Why use Excite? It’s free, and it’s also very powerful. Excite grew out of an academic research project. Its inventors knew that, from a formal library science perspective, search is an exacting discipline. They studied the use of academic search systems and learned that the average search expression involved about a dozen terms. At the same time they studied web search systems and found that the typical search expression involved only one or two terms. How, they wondered, could the complex queries needed for effective search be compressed into the simple queries that web users are willing and able to perform? Their answer was the Excite search engine. Its ingenious concept search feature enables every search hit to launch, with just a mouse click, a follow-on search that looks for “more articles like this one.”[9] The follow-on search uses just a single term—the document ID associated with each search hit. Excite stores a statistical profile for each indexed document. In aggregate these profiles map out a kind of conceptual space, within which each document is surrounded by a set of neighbors.
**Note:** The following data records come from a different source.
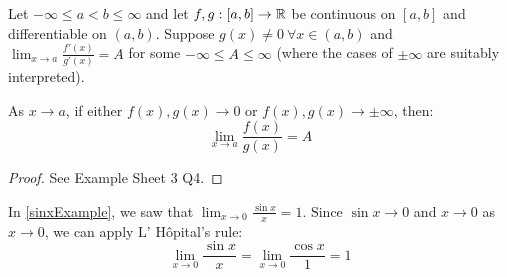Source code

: \documentclass[../main.tex]{subfiles}
\begin{document}
\begin{proposition}
  Let $-\infty \leq a < b \leq \infty$ and let $f, g: [a, b] \to \R$ be continuous on $[a, b]$ and differentiable on $(a, b)$.
  Suppose $g(x) \neq 0\ \forall x \in (a, b)$ and $\lim_{x \to a} \frac{f'(x)}{g'(x)} = A$ for some $-\infty \leq A \leq \infty$ (where the cases of $\pm \infty$ are suitably interpreted). \label{lHopitals}

  As $x \to a$, if either $f(x), g(x) \to 0$ or $f(x), g(x) \to \pm \infty$, then:
  \[
    \lim_{x \to a} \frac{f(x)}{g(x)} = A
  \]
\end{proposition}
\begin{proof}
  See Example Sheet 3 Q4.
\end{proof}
\begin{example}
  In \cref{sinxExample}, we saw that $\lim_{x \to 0} \frac{\sin x}{x} = 1$.
  Since $\sin x \to 0$ and $x \to 0$ as $x \to 0$, we can apply L' H\^opital's rule:
  \[
    \lim_{x \to 0} \frac{\sin x}{x} = \lim_{x \to 0} \frac{\cos x}{1} = 1
  \]
\end{example}
\end{document}
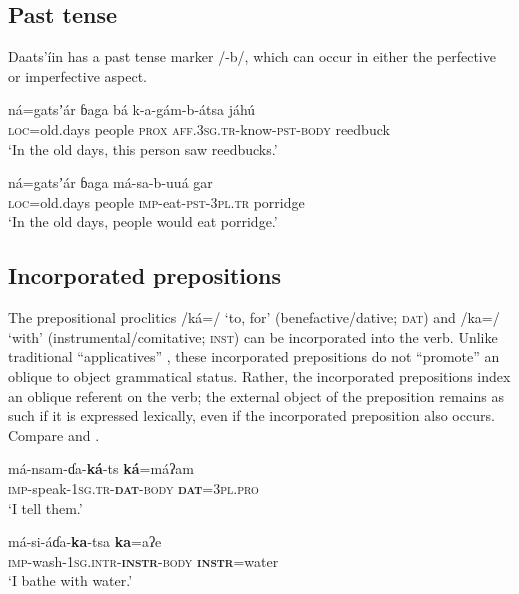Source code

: \documentclass[output=paper]{langsci/langscibook}
\begin{document}
\subsection{Past tense}\label{sec:ahlandc:4.4}

Daats’\'{i}in has a past tense marker /-b/, which can occur in either the perfective  or imperfective  aspect.

\ea\label{ex:ahlandc:21}
\gll
n\'{a}=gatsʼ\'{a}r       ɓaga      b\'{a}  k-a-g\'{a}m-b-\'{a}tsa   j\'{a}hú \\
\textsc{loc}=old.days  people   \textsc{prox}   \textsc{aff.3sg.tr}{}-know-\textsc{pst-body}  reedbuck \\
\glt
‘In the old days, this person saw reedbucks.’
\z

\ea\label{ex:ahlandc:22}
\gll
n\'{a}=gatsʼ\'{a}r       ɓaga    m\'{a}-sa-b-uu\'{a}  gar \\
\textsc{loc}=old.days   people \textsc{imp}{}-eat-\textsc{pst}{}-\textsc{3pl.tr}  porridge \\
\glt
‘In the old days, people would eat porridge.’
\z


\subsection{Incorporated prepositions}\label{sec:ahlandc:4.5}

The prepositional proclitics /k\'{a}=/ ‘to, for’ (benefactive/dative; \textsc{dat}) and /ka=/ ‘with’ (instrumental/comitative; \textsc{inst}) can be incorporated into the verb. Unlike traditional “applicatives” \citep{Payne1997}, these incorporated prepositions do not “promote” an oblique to object grammatical status. Rather, the incorporated prepositions index an oblique referent on the verb; the external object of the preposition remains as such if it is expressed lexically, even if the incorporated preposition also occurs. Compare  and . 

\ea\label{ex:ahlandc:23}
\gll
m\'{a}-nsam-ɗa-\textbf{k\'{a}}{}-ts                      \textbf{k\'{a}}=m\'{a}ʔam \\
\textsc{imp}{}-speak-\textsc{1sg.tr-}\textbf{\textsc{dat}}\textsc{{}-body} \textbf{\textsc{dat}}\textsc{=3pl.pro} \\
\glt
‘I tell them.’
\z

\ea\label{ex:ahlandc:24}
\gll
m\'{a}-si-\'{a}ɗa-\textbf{ka}{}-tsa    \textbf{ka}=aʔe \\
\textsc{imp}{}-wash-\textsc{1sg.intr-}\textbf{\textsc{instr}}\textsc{{}-body} \textbf{\textsc{instr}}\textsc{=}water   \\
\glt
‘I bathe with water.’
\z
\end{document}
When you perform a “more like this” search, based on any search hit, Excite returns that document’s conceptual neighbors.
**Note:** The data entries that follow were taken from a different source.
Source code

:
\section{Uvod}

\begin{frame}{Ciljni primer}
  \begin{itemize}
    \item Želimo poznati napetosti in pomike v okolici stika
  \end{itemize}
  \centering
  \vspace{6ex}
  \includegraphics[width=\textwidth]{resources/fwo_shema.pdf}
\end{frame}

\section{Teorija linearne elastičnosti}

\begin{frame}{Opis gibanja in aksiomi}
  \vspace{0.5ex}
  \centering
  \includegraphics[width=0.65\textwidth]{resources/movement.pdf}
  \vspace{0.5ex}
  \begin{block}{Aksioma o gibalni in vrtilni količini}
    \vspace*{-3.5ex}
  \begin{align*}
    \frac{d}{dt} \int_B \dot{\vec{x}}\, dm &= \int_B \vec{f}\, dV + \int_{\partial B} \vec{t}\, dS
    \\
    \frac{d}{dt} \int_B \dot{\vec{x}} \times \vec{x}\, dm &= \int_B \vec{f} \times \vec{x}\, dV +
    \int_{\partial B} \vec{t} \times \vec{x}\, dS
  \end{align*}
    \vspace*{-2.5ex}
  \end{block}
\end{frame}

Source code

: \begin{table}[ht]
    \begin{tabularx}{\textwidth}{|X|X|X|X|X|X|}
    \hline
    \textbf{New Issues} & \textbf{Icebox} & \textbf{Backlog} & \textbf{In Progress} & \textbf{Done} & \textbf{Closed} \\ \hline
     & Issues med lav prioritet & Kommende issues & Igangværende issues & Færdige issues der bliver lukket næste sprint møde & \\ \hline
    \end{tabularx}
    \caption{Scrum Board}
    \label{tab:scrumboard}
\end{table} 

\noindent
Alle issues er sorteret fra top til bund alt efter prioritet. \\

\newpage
Excite’s concept search delivers the crucial benefit of serendipity. That is, it helps you to find things that you didn’t know you were looking for. Let’s say, for example, that you’re searching a corpus for documents about the file format used by LDAP-based directory software. If you know that LDIF (LDAP directory information file) is the relevant acronym, you’re in great shape. That’s just the sort of unusual and highly discriminatory search term that gets good results with most search engines. But what if you didn’t know about LDIF ? What if the very existence of a thing called LDIF was the thing you needed to discover? Here’s where Excite ’s concept search can really shine. A concept search based on any of the hits produced by an initial search for LDAP might return a document called LDIF file format—even if this latter document doesn’t contain LDAP ! How? The match isn’t based solely on the seed term LDAP but rather on a cluster of terms that Excite judged significant in the document that launched the follow-on concept search. Shared terms such as X.500 or organizational unit or distinguished name could bring the two documents into conceptual proximity, even when they don’t share the seed term LDAP.

A related benefit of this method is that users can get good results no matter what seed term they choose. For example, directory is far less discriminating than LDAP and might on the first pass produce documents about directories in the filesystem sense as well as in the LDAP sense. It hardly matters. The user need only scan the first result set and click on any LDAP-oriented hit in order to refocus the search in the LDAP direction.

If Excite ’s so wonderful—and it is—then why did I bother with SWISH? There’s more than one way to do it. Sometimes a directed walk through conceptual space is just the ticket. Sometimes, though, you really do want to search for the literal term LDIF. In these cases, I found SWISH to be more effective than Excite, even when Excite ran in its literal mode. Moreover, for any large corpus, no single search tool will work best for every query. Finally, Excite doesn’t support fielded search based on <meta> tags. In this chapter we’ll use a rewrite of the original SWISH, called SWISH-E, which adds this invaluable feature.

Of course SWISH and Excite aren’t the only choices. There are a variety of noncommercial and commercial tools available; see http://www.searchtools.com/ for an overview of the field. The question isn’t which tool is best but rather which tool—or combination of tools—meets your requirements. And that answer may evolve as your requirements do. So let’s look at how a groupware system can flexibly connect a range of search tools to a range of docbases.



[9] The “more like this” feature isn’t unique to Excite. Other search engines that can do this include Verity’s Topic and Thunderstone’s Texis.